Leading contemporary poets have been invited to respond to three Titian paintings inspired by the Diana myth.

 

Hear Christopher Reid reading from his Titian-inspired poem 'The Change'.

 

Hear Christopher talking about the process of writing his poem.

 

Find out more about the exhibition Metamorphosis: Titian 2012.

 

More about Titian, The Death of Actaeon, about 1559-75

Christopher Reid: This poem is called 'The Change' and it’s about Titian’s great painting 'The Death of Actaeon'. In it, I put words into the mouth of the painter himself. So, imagine that he’s in his studio, taking a visitor around, showing him this painting, which is still unfinished and leaning against the wall.

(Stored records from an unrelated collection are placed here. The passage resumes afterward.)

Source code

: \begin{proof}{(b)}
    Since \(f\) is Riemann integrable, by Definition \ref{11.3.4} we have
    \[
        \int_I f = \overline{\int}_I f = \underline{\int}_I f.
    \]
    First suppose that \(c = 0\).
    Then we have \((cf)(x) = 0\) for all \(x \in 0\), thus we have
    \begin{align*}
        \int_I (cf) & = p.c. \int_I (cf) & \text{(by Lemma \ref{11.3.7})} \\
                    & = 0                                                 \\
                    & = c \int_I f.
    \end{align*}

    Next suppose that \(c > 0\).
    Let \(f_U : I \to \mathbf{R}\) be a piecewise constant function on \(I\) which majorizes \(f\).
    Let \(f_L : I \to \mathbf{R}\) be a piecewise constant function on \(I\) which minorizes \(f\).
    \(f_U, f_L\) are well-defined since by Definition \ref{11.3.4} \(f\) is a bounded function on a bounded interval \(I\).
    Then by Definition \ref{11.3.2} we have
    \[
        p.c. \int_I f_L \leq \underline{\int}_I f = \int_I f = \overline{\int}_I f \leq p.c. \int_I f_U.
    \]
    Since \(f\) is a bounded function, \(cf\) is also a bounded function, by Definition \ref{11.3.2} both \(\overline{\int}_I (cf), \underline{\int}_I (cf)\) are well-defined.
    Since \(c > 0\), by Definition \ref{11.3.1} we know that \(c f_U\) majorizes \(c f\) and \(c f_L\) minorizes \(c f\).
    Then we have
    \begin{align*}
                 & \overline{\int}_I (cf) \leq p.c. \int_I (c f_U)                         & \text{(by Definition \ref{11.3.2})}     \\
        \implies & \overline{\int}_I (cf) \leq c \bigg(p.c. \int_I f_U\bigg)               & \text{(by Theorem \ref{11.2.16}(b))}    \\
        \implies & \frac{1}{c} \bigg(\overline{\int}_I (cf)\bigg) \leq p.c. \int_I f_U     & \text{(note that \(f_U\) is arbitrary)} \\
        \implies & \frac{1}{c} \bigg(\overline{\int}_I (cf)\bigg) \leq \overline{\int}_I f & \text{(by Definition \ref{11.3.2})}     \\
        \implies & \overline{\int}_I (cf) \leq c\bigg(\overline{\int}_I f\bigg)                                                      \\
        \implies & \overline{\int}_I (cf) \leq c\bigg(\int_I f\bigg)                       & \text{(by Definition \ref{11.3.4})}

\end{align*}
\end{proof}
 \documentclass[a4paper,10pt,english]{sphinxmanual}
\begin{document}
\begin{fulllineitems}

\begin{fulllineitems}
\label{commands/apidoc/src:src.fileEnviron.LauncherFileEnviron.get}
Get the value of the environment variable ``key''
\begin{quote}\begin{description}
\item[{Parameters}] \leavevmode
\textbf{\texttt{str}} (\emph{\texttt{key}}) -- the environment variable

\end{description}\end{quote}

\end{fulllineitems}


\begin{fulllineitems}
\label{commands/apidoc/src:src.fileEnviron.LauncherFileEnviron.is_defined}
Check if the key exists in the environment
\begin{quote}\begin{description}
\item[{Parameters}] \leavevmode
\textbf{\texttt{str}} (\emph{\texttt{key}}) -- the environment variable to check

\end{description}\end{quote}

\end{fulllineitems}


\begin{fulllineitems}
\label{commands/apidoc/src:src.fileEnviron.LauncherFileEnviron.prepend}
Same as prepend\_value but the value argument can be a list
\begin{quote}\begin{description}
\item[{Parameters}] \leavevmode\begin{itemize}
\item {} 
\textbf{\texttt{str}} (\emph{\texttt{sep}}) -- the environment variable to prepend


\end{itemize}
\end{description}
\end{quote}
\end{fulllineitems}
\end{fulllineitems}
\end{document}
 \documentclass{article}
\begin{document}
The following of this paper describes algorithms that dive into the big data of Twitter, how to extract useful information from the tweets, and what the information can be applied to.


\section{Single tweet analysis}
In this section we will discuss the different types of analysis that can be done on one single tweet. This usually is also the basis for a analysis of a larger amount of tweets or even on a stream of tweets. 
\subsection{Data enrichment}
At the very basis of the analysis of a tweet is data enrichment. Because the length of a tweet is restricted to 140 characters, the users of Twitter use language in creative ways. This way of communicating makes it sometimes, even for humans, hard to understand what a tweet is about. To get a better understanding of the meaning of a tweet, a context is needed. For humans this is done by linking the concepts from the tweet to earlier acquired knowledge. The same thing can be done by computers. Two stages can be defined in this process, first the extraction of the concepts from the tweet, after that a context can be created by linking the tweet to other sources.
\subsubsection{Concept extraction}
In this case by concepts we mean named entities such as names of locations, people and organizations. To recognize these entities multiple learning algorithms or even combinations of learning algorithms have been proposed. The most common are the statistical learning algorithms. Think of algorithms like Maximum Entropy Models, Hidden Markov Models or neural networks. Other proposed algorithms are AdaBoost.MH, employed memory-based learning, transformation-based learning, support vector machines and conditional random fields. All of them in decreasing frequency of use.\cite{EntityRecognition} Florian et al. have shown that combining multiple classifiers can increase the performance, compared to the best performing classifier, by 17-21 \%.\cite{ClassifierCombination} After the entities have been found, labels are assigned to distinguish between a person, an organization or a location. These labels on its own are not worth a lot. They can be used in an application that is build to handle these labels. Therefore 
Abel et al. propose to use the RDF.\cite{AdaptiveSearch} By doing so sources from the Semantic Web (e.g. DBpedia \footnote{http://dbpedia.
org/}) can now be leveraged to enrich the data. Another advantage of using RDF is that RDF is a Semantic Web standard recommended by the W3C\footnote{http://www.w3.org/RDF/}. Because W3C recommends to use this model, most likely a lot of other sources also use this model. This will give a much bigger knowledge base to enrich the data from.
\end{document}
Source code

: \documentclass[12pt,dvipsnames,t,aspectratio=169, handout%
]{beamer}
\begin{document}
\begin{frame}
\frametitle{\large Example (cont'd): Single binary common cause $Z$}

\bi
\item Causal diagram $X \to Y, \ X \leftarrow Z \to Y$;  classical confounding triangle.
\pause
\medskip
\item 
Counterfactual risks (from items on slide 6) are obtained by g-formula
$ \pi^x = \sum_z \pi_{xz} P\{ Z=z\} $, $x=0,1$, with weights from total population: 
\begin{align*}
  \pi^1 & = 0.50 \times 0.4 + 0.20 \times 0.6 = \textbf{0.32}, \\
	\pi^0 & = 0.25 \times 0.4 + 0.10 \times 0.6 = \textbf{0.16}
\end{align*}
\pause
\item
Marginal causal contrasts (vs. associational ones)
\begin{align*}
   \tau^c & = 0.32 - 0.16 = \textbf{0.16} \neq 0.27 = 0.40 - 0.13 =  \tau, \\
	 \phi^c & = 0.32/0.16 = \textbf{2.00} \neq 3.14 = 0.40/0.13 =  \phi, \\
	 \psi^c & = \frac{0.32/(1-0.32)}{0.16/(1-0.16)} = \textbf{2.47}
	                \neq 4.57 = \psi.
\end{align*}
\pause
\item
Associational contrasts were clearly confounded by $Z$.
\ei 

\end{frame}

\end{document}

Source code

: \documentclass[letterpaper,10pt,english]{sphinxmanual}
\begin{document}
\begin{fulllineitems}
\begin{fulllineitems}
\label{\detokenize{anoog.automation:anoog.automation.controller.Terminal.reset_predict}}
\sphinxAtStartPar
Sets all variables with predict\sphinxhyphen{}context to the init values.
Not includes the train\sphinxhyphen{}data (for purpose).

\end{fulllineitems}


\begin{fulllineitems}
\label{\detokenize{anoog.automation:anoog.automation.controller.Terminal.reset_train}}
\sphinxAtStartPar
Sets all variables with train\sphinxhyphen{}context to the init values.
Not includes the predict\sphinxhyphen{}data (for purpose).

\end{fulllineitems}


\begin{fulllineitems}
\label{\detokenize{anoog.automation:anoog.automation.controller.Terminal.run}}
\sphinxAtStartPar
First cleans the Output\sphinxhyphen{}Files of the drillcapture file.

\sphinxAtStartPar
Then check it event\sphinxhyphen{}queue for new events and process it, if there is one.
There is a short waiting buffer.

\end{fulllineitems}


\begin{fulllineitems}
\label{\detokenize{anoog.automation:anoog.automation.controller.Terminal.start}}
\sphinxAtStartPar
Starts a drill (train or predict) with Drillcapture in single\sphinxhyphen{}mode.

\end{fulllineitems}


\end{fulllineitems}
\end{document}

The goddess with her killer glare:

no problem there. I’ve seen that look myself
often enough, aimed straight at me,
and it wasn’t hard to swivel it
through ninety degrees and fix it in profile.
(That dinky quiver, wrong size for the bow,
I’ll adjust later.) The dogs, too, I can handle,
if I can keep the brushwork fluent:
less a pack of them than a flood, a torrent,
of muscular flanks and backs and squabbling
yelps and scent-maddened muzzles
dragging your man down. Now, he’s the trouble,
which is why I’ve put him in the middle distance,
an arrow’s flight away. He’s turning into a stag.
But how do you do that, exactly?
Head first, as I’ve tried here, following Ovid?
Ping! – he’s got antlers and a long neck,
but the rest of his body’s slow on the uptake,
so he’s left looking less like prey brought low
than some tipsy idiot taking a spill at a carnival?
Forget it. What I want is the change itself,
when he’s neither man nor beast, or somehow both at once,
and you don’t just see but feel the combined
horror and justice of his fate. Some way to go.
Never mind, I’ll be patient. It can wait.